Russell Hoban, afterword to Riddley Walker:
People ask me how I got from St Eustace to Riddley Walker and all I can say is that it’s a matter of being friends with your head. Things come into the mind and wait to hook up with other things; there are places that can heighten your responses, and if you let your head go its own way it might, with luck, make interesting connections…
Uptown Party and Velvet Underground’s First Appearance. See also Velvet Underground’s First Public Appearance at jonasmekasfilms.com (one of Mekas’ The First 40 collection). The description places the VU performance at a “Psychiatrists Convention” and the party footage at the apartment of Stephen Shore.
The convention was in fact the New York Society for Clinical Psychiatry’s 43d annual dinner at Delmonico’s Hotel.
Three quotes from The New York Times’ report the following day (which can be read in full here):
“The Chic Mystique of Andy Warhol,” described by an associate of the painter as “a kind of community action-underground-look-at-your-self-film project,” was billed as the evening’s entertainment … And until the very last minute, neither group quite believed the other would show up.
“I suppose you could call this gathering a spontaneous eruption of the id,” said Dr. Alfred Lilienthal. “Warhol’s message is one of super-reality,” said another, “a repetition of the concrete quite akin to the L.S.D. experience.” “Why are they exposing us to these nuts?” a third asked. “But don’t quote me.”
The evening ended with a short talk by Jonas Mekas, film director and critic. But long before that, guests had begun to stream out.
Jonas Mekas, Films – Vidéos – Installations (1962 – 2012), Catalogue raisonné:
A small port in south of France, a lighthouse, the sea.

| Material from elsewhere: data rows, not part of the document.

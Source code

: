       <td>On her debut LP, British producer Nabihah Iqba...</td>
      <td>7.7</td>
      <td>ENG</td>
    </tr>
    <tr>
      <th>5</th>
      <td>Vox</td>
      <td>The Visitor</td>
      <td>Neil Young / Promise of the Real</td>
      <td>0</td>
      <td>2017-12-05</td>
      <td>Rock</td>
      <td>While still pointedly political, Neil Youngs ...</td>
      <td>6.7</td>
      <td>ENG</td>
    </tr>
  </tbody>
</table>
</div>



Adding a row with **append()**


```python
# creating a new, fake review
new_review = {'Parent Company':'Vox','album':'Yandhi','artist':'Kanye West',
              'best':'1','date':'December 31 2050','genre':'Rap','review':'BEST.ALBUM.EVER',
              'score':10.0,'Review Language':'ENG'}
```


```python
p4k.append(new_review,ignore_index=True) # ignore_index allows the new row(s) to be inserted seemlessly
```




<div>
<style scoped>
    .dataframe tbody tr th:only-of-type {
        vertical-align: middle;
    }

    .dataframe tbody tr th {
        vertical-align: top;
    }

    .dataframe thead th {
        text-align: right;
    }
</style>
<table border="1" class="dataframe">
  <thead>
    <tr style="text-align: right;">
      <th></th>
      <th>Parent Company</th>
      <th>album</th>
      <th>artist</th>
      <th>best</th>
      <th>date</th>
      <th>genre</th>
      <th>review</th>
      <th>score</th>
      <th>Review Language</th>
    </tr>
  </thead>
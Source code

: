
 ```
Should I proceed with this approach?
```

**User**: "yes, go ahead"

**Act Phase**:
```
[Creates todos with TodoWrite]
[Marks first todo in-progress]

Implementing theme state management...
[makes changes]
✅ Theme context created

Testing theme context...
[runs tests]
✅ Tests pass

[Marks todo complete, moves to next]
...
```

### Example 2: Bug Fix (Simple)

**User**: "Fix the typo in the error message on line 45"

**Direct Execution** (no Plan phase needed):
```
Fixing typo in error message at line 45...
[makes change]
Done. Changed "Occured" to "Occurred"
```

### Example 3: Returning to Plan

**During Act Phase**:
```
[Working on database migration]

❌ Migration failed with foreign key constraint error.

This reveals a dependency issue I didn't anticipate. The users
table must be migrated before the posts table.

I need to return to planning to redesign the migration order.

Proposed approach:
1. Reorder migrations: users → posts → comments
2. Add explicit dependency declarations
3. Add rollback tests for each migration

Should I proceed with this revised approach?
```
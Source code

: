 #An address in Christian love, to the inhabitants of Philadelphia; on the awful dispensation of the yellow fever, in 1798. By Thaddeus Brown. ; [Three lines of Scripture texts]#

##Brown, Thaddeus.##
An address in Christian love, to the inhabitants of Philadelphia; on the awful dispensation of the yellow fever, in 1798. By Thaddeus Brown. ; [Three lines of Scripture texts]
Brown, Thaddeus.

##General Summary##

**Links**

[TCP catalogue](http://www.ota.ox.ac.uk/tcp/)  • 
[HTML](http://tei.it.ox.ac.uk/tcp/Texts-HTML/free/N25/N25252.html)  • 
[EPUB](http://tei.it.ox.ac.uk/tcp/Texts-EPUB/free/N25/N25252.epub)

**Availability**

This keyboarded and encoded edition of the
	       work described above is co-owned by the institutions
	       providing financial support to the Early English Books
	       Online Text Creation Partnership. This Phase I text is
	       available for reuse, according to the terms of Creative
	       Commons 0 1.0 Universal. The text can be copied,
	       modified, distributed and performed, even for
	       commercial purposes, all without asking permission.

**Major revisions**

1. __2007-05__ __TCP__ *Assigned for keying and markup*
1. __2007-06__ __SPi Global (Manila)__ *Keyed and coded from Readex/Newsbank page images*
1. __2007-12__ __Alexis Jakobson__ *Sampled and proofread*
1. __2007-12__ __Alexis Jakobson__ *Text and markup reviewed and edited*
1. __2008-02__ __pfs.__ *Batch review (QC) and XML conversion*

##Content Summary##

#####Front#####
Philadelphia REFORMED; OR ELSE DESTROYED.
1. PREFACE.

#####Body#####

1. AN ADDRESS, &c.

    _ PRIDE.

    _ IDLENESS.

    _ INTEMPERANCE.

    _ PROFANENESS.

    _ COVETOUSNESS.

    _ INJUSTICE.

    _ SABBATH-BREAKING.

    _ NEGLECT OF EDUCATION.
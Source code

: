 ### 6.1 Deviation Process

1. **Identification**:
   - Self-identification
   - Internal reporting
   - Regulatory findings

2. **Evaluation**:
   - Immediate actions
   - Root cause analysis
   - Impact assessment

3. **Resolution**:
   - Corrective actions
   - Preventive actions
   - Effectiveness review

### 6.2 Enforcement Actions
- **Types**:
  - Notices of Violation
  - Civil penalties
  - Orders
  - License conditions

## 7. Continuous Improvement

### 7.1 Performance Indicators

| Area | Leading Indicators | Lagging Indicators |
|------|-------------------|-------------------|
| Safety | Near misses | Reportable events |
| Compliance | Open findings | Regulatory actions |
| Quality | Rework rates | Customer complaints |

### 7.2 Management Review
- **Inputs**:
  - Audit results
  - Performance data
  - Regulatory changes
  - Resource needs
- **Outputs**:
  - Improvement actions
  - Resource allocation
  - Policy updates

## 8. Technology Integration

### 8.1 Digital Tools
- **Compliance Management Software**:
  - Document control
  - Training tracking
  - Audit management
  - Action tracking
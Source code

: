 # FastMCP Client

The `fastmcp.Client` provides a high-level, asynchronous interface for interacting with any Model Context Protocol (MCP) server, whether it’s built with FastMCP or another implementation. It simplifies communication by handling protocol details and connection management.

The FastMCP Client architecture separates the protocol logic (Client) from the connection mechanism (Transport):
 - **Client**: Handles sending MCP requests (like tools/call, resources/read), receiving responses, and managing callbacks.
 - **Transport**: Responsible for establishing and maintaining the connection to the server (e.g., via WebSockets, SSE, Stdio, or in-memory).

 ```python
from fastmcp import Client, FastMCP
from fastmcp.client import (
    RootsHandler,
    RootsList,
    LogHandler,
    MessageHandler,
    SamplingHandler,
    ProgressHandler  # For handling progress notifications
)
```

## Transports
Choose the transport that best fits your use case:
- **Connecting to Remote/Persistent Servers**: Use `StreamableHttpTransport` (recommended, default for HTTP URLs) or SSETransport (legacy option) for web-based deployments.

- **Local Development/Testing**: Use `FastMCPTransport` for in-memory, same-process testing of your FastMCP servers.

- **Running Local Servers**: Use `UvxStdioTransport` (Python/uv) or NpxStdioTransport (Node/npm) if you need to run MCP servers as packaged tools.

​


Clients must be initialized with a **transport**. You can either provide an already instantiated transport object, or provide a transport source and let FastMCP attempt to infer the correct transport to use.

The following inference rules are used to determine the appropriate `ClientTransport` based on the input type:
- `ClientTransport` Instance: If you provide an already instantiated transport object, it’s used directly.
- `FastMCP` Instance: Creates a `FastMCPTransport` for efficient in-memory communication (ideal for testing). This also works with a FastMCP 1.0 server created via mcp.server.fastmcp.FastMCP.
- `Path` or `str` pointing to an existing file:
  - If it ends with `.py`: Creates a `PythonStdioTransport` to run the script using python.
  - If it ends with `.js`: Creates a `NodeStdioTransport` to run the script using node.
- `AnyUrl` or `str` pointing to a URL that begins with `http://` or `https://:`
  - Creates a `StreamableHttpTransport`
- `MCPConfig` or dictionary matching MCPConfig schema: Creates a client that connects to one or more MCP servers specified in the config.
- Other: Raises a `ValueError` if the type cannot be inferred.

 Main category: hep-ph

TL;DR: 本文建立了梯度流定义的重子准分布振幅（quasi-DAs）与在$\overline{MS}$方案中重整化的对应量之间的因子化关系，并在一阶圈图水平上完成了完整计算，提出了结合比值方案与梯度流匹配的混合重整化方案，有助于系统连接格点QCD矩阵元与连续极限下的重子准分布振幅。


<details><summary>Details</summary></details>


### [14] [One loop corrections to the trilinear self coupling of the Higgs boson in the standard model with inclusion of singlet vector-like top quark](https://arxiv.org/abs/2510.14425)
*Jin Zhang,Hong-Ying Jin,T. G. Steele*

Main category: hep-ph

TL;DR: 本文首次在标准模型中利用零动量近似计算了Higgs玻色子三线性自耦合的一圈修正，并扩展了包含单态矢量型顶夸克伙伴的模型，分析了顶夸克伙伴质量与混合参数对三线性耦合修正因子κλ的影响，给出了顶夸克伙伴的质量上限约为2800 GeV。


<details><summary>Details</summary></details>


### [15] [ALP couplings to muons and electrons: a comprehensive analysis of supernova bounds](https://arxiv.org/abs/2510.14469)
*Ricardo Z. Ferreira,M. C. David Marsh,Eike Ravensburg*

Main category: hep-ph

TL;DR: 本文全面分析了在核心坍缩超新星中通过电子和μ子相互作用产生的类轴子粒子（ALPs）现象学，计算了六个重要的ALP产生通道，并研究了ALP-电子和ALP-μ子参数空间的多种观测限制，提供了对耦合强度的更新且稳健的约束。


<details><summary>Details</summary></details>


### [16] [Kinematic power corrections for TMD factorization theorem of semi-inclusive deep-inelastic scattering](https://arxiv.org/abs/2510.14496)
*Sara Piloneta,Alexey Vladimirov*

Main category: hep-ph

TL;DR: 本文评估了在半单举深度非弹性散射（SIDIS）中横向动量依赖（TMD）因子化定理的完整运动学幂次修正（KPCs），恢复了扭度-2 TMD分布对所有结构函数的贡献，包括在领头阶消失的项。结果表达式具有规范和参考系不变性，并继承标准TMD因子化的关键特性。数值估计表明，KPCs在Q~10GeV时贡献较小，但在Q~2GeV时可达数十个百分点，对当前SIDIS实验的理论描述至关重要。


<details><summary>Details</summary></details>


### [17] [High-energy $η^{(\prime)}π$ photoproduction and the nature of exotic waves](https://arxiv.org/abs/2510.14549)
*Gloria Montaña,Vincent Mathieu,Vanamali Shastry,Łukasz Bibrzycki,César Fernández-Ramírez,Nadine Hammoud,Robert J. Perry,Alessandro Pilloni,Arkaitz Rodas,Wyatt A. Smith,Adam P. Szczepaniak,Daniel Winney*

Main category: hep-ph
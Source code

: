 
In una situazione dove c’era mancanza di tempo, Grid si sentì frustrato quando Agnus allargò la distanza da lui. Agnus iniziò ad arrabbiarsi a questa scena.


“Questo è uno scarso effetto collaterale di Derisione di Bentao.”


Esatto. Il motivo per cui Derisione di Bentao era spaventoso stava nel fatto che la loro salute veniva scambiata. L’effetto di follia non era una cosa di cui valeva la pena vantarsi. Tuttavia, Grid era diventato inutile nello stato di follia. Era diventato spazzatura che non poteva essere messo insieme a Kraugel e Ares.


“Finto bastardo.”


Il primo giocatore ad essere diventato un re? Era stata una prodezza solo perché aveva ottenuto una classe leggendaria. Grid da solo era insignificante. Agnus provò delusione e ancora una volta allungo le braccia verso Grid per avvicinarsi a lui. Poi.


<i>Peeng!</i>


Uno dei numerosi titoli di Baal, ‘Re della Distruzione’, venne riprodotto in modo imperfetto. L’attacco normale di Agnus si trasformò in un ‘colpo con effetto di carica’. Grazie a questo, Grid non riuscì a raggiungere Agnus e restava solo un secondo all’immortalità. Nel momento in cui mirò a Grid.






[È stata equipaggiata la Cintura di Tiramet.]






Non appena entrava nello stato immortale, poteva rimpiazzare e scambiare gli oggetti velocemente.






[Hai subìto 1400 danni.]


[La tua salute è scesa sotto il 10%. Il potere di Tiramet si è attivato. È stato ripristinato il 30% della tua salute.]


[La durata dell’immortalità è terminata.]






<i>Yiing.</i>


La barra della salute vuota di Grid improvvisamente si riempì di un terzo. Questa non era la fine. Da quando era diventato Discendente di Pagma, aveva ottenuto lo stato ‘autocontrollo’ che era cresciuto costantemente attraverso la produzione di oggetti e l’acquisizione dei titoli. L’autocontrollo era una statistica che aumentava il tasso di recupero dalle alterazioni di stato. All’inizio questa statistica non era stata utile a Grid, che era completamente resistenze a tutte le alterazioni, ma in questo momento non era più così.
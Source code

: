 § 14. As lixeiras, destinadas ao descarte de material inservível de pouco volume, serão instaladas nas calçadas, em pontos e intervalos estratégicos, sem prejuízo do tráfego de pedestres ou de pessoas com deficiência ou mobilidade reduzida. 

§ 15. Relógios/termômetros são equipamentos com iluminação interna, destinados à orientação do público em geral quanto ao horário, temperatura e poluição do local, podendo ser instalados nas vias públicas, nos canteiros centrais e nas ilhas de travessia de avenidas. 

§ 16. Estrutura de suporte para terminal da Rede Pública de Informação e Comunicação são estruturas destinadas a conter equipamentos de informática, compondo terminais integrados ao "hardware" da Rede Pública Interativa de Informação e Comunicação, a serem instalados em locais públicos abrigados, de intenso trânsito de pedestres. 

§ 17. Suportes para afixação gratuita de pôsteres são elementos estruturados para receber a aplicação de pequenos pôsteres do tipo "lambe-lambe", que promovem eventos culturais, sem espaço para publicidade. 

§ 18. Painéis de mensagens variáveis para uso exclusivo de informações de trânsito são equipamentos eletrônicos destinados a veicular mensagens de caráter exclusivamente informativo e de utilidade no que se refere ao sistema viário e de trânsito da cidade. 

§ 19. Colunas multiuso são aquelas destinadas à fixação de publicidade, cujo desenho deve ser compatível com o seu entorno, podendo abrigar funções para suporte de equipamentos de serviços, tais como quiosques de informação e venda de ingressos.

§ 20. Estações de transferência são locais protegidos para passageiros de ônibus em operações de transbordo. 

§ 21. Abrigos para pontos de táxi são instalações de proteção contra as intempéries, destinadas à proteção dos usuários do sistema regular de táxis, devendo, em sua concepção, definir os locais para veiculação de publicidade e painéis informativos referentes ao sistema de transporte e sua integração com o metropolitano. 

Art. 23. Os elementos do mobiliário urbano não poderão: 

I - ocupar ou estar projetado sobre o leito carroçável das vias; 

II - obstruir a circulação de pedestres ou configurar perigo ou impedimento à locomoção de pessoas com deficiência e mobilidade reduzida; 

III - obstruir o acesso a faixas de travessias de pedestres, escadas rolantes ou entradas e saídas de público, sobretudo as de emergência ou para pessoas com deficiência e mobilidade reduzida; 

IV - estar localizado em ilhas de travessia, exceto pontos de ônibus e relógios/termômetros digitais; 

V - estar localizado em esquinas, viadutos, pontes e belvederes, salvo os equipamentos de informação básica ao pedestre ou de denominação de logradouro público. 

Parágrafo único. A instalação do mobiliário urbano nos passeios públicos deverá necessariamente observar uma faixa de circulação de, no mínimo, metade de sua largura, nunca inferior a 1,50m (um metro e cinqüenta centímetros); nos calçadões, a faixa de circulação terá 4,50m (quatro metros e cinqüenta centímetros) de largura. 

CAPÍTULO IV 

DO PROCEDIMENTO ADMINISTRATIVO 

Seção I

The year was 1966. The month of July. I was visiting Jerome Hill. Jerome loved France, especially Provence. He spent all his summers in Cassis. My window overlooked the sea. I sat in my little room, reading or writing, and looked at the sea…
Jerome Hill, ibid:
The 24 hours that pass over the Cassis landscape take only a few minutes in this episode, but, during that time, the sea, the sky and mountain are brushed in by a mighty hand; boats and people are animated otherwise than in daily life. The effect is at the same time uncanny and yet immediately recognizable as belonging to the artist’s inner vision. One is elated. One laughs without its being funny.
Boris Charmatz on Roman Photo:
In Merce Cunningham: Fifty Years, all Cunningham is included: pictures from every piece, and Merce is portrayed from the age of five… when I read this book, it came to my mind that the collection of the pictures was not only about nearly all the projects that he did until now, but formed a choreography in itself close to Cunningham’s processes to create dance: dance happens in between the postures, between two positions, and I guess we could invent a piece from this score of pictures, performed from beginning to end. On the one hand it would be a purely “fake Cunningham” piece, but on the other hand, I think if we succeed that it could become a real one, a real Cunningham piece, a Meta-Cunningham event with a glimpse of his entire life and work…
I consider this experience as an integral part of our research, of our specific interest for the issue of archive, history and scores, which could meet here its tumultuous dimension: the entire history of a life’s work become book, transformed in its turn into a performance elaborated by a handful of dancers.